Pragmatismo es aprovechar las oportunidades. Es un mundo más complejo, pero no necesariamente una amenaza para el desarrollo del país. De hecho, Argentina ha generado interés como potencial proveedor confiable de alimentos y energía, que dependerá de nosotros aprovechar. Una política exterior para el desarrollo debería poner el foco en promover nuestros motores de crecimiento y en impulsar una agenda agresiva de negociaciones económicas internacionales que mire hacia los países con los que tenemos una obvia complementariedad (especialmente Asia, pero también Africa del Norte y Medio Oriente). También debería preocuparse por mantener una relación cercana y funcional con Brasil y el resto de los países de la región, que contribuya a la promoción de agendas de interés mutuo (producción eficiente y sostenible de proteínas, energías renovables, gas como energía de transición, entre otras). Ser pragmático también implica trabajar con Estados Unidos (y en general, con occidente) en una agenda de desarrollo para la región que incluya pero no se limite a la cooperación en materia de seguridad y defensa. 

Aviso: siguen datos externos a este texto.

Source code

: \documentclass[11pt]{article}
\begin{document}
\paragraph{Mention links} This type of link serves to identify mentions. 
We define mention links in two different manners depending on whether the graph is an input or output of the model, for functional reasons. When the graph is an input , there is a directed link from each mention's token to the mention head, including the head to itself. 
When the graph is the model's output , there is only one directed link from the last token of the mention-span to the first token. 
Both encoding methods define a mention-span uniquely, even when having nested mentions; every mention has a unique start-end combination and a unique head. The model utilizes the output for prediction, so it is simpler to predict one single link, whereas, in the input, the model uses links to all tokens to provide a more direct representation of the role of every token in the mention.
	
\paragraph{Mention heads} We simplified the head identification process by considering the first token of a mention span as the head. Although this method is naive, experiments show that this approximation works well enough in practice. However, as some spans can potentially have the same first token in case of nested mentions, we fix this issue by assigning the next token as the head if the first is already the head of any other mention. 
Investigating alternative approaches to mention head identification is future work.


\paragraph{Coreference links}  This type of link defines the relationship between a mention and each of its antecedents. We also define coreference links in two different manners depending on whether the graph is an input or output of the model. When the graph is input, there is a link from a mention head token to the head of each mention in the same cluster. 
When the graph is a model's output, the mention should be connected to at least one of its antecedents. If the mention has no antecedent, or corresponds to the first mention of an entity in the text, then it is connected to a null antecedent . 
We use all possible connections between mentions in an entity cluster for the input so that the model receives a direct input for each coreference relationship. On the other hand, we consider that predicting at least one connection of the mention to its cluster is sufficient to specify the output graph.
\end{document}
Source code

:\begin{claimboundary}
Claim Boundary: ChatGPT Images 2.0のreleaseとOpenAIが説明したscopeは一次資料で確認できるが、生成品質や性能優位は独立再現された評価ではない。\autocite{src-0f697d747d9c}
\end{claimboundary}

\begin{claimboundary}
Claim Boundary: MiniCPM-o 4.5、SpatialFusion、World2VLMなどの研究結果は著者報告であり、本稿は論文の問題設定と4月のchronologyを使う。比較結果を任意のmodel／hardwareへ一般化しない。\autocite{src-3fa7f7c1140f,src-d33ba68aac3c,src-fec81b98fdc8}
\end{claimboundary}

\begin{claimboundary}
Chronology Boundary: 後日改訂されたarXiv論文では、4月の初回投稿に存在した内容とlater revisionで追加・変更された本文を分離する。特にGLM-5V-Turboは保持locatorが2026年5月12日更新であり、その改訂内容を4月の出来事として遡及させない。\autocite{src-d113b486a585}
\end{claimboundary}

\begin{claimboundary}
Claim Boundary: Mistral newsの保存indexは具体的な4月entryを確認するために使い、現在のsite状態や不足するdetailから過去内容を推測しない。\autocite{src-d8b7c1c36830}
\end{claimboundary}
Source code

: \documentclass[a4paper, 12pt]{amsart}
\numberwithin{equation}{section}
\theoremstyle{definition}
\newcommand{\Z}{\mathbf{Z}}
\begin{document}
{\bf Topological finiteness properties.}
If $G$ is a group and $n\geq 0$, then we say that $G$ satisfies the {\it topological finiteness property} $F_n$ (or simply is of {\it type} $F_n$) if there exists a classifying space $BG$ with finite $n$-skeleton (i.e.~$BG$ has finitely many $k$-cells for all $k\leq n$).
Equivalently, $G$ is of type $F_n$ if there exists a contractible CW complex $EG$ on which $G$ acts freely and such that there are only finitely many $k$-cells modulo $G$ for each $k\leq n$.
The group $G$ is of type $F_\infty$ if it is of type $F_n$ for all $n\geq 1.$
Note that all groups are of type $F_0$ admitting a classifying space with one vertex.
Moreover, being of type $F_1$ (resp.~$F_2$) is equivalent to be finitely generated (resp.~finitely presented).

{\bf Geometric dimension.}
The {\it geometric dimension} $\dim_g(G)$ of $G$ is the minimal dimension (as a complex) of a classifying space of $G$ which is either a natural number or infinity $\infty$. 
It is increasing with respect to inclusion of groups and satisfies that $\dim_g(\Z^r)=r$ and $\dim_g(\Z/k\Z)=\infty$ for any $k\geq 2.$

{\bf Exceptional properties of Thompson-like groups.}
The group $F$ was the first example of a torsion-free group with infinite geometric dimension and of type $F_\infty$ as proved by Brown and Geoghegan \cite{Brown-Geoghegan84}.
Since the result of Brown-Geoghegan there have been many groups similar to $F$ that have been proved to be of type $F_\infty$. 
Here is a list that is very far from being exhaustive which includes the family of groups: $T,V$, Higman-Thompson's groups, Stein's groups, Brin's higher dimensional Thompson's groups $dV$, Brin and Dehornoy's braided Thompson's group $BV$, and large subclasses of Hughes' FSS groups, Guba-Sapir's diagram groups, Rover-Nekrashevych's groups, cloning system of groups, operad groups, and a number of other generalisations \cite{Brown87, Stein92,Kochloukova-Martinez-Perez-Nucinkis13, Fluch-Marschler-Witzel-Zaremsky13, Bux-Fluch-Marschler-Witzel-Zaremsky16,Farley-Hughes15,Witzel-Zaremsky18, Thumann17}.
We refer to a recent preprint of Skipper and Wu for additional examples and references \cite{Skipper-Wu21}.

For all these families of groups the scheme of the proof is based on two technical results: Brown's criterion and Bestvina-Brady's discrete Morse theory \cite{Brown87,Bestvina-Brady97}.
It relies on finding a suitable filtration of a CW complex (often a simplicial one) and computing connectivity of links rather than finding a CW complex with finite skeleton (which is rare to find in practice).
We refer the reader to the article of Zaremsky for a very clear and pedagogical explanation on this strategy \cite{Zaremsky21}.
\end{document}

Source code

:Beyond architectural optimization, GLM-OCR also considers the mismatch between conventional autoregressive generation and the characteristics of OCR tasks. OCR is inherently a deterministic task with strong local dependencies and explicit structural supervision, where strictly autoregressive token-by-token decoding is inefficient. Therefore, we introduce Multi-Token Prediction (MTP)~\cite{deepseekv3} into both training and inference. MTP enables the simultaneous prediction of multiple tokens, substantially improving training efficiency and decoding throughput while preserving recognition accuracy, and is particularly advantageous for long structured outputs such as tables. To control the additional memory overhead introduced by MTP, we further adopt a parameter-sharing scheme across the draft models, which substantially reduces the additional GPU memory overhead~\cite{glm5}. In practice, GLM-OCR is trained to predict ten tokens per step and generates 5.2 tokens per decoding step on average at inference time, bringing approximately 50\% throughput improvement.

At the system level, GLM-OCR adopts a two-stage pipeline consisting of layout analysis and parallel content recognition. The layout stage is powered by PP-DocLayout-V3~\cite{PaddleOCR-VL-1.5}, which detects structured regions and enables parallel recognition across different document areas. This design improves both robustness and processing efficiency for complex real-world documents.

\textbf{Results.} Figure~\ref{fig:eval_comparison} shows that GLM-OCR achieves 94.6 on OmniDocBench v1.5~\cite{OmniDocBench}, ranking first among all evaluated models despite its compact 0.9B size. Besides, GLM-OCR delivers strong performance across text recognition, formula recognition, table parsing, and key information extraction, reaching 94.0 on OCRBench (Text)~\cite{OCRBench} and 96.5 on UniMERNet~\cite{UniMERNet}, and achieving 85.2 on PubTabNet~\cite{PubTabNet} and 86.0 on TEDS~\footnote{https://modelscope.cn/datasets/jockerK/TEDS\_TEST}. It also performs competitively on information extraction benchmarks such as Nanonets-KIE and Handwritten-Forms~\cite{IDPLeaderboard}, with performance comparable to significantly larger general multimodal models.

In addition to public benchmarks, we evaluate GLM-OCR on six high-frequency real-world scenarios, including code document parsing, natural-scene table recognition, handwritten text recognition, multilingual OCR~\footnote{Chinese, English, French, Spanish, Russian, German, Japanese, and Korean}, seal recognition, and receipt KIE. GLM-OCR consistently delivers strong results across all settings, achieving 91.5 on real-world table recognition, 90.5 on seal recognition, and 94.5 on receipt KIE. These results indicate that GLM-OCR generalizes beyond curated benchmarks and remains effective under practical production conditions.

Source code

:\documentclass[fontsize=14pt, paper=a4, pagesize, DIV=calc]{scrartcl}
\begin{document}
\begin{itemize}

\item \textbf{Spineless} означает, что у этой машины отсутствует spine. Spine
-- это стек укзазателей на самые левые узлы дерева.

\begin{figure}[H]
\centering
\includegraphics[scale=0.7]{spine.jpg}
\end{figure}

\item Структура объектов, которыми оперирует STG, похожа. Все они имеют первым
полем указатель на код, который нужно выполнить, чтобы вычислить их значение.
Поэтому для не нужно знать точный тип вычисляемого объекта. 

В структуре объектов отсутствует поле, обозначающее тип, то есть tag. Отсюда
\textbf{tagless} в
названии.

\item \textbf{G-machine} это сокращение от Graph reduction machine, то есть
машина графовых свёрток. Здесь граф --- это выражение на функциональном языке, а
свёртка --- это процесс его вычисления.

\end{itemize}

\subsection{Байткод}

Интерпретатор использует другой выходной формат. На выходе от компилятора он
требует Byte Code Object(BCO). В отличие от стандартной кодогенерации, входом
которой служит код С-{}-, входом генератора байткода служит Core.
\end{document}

Estos principios no constituyen una receta mágica. En un mundo complejo, los trade-offs seguirán existiendo. Pero la mejor forma de gestionar las tensiones y avanzar el interés nacional no es la sobre-ideologización o su reverso, la equidistancia. Pasa más bien por asumir posturas concretas y creíbles asociadas explícitamente al imperativo categórico del desarrollo. Argentina necesita un diálogo maduro y honesto con las potencias sobre nuestros intereses y valores, reconociendo que las tensiones existirán y proponiendo soluciones que no comprometan el objetivo irrenunciable de mejorar las condiciones de vida de los argentinos. 

A inicios de los 90s, el Canciller Guido di Tella anunciaba que “…renunciamos a todas aquellas confrontaciones políticas estériles, desvinculadas de nuestros intereses materiales, que antes nos obsesionaron. El único rédito de esas confrontaciones son beneficios emocionales que halagan la vanidad de las dirigencias”. Hoy, 30 años después, el desafío de nuestra política exterior sigue siendo el mismo.